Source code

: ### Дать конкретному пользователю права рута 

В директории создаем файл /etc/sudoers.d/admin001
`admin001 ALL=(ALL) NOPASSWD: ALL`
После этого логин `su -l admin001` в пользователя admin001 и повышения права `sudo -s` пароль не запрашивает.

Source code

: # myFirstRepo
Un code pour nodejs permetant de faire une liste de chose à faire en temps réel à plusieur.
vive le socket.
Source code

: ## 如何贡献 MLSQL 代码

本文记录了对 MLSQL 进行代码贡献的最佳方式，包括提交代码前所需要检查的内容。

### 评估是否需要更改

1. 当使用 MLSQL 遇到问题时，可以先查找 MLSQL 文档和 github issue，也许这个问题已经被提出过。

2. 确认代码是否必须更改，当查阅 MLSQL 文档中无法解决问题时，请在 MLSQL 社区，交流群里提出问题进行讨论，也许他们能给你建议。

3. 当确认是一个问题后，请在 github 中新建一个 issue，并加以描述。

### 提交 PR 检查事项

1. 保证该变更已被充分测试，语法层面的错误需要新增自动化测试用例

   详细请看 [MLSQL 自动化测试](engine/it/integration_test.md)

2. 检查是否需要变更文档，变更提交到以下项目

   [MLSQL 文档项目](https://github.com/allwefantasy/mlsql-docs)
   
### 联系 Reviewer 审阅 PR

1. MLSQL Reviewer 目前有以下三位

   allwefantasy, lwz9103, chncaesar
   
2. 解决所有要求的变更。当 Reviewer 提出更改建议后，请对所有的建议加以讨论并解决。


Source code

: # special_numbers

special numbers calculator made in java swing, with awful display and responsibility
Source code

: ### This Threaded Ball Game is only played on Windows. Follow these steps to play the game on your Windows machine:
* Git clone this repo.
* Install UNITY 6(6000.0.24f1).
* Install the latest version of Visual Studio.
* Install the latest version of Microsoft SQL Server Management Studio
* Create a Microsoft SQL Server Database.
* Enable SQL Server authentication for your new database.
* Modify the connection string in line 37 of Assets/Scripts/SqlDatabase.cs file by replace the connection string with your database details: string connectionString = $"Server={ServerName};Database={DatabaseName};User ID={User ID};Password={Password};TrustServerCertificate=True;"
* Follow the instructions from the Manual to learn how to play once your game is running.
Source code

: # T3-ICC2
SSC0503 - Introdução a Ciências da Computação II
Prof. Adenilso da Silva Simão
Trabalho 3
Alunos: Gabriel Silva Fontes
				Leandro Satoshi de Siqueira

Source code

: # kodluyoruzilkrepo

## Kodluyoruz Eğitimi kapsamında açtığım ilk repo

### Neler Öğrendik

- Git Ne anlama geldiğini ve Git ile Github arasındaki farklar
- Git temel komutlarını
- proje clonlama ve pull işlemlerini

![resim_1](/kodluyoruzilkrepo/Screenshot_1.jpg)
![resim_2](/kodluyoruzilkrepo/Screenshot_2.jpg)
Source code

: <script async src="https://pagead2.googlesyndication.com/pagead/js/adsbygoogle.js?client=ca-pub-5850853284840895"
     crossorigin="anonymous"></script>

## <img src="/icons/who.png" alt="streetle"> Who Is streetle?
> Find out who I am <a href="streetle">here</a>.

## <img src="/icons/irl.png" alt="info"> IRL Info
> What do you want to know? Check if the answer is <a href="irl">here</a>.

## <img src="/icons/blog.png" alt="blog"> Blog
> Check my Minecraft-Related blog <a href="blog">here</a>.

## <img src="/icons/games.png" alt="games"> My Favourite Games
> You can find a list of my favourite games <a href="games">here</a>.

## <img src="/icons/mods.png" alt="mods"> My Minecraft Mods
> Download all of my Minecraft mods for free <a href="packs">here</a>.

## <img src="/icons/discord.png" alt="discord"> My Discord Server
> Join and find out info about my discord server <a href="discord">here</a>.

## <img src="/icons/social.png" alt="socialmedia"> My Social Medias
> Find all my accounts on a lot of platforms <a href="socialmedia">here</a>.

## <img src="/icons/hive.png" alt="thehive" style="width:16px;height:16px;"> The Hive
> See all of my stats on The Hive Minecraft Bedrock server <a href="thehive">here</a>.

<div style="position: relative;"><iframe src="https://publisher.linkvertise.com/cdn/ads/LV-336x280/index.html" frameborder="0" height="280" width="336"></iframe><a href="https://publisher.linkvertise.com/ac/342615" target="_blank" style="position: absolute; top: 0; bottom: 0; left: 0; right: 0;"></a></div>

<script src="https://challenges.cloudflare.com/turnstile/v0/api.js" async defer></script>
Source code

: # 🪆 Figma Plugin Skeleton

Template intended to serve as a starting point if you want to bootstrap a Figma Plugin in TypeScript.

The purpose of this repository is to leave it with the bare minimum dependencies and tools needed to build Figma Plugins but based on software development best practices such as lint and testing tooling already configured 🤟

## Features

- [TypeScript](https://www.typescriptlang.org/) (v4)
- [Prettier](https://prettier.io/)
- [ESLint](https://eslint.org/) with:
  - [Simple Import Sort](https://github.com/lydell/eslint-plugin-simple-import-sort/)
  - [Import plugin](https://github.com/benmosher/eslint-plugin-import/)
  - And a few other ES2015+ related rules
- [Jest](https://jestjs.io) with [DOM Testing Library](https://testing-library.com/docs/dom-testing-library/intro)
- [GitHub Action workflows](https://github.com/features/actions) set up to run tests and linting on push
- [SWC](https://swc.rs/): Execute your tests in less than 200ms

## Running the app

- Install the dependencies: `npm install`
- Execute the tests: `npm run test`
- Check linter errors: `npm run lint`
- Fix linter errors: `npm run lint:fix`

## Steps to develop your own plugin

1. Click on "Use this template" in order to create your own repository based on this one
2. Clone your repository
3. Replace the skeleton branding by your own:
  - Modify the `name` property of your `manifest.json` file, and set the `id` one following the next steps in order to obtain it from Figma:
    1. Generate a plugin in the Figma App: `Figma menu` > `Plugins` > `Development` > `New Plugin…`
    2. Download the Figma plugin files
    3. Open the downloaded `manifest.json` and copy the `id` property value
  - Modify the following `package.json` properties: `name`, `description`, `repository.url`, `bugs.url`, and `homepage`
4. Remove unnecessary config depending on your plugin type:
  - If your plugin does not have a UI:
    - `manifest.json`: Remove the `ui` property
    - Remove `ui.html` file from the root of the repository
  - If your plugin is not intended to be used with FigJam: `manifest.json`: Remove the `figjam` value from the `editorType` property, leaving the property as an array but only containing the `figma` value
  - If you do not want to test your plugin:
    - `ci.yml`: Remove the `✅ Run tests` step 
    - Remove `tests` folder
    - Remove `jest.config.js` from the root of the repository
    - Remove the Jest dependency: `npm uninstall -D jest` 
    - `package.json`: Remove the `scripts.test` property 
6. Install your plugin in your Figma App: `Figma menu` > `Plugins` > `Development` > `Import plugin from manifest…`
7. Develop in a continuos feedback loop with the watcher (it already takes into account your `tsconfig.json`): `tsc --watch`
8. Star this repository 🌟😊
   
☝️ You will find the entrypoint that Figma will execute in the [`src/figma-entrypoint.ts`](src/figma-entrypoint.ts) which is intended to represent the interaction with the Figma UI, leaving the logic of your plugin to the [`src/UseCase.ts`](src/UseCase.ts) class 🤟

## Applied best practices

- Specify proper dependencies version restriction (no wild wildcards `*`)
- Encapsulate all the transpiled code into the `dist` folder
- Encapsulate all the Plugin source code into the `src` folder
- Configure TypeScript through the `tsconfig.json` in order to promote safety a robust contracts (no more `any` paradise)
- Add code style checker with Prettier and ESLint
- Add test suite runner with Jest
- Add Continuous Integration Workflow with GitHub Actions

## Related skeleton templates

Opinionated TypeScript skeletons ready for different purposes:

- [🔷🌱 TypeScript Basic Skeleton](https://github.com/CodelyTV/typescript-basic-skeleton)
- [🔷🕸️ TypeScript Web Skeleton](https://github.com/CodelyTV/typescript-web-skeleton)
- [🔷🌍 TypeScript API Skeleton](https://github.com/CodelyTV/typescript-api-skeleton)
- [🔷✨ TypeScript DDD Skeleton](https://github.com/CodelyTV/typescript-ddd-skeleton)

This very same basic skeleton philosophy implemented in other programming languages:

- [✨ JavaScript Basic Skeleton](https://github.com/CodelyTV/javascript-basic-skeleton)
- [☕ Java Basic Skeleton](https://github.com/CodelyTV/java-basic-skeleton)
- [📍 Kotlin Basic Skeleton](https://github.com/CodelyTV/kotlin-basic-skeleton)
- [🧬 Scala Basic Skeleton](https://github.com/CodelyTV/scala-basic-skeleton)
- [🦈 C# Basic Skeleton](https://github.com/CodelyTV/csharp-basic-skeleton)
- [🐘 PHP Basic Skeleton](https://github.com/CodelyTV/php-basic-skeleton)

^^^^^^^^^^^^^^^^

Given the records above, reproduce precisely and only the lines between the line holding "- Git Ne anlama" and the line holding "The purpose of", inclusive.

- Git Ne anlama geldiğini ve Git ile Github arasındaki farklar
- Git temel komutlarını
- proje clonlama ve pull işlemlerini

![resim_1](/kodluyoruzilkrepo/Screenshot_1.jpg)
![resim_2](/kodluyoruzilkrepo/Screenshot_2.jpg)
Source code

: <script async src="https://pagead2.googlesyndication.com/pagead/js/adsbygoogle.js?client=ca-pub-5850853284840895"
     crossorigin="anonymous"></script>

## <img src="/icons/who.png" alt="streetle"> Who Is streetle?
> Find out who I am <a href="streetle">here</a>.

## <img src="/icons/irl.png" alt="info"> IRL Info
> What do you want to know? Check if the answer is <a href="irl">here</a>.

## <img src="/icons/blog.png" alt="blog"> Blog
> Check my Minecraft-Related blog <a href="blog">here</a>.

## <img src="/icons/games.png" alt="games"> My Favourite Games
> You can find a list of my favourite games <a href="games">here</a>.

## <img src="/icons/mods.png" alt="mods"> My Minecraft Mods
> Download all of my Minecraft mods for free <a href="packs">here</a>.

## <img src="/icons/discord.png" alt="discord"> My Discord Server
> Join and find out info about my discord server <a href="discord">here</a>.

## <img src="/icons/social.png" alt="socialmedia"> My Social Medias
> Find all my accounts on a lot of platforms <a href="socialmedia">here</a>.

## <img src="/icons/hive.png" alt="thehive" style="width:16px;height:16px;"> The Hive
> See all of my stats on The Hive Minecraft Bedrock server <a href="thehive">here</a>.

<div style="position: relative;"><iframe src="https://publisher.linkvertise.com/cdn/ads/LV-336x280/index.html" frameborder="0" height="280" width="336"></iframe><a href="https://publisher.linkvertise.com/ac/342615" target="_blank" style="position: absolute; top: 0; bottom: 0; left: 0; right: 0;"></a></div>

<script src="https://challenges.cloudflare.com/turnstile/v0/api.js" async defer></script>
Source code

: # 🪆 Figma Plugin Skeleton

Template intended to serve as a starting point if you want to bootstrap a Figma Plugin in TypeScript.

The purpose of this repository is to leave it with the bare minimum dependencies and tools needed to build Figma Plugins but based on software development best practices such as lint and testing tooling already configured 🤟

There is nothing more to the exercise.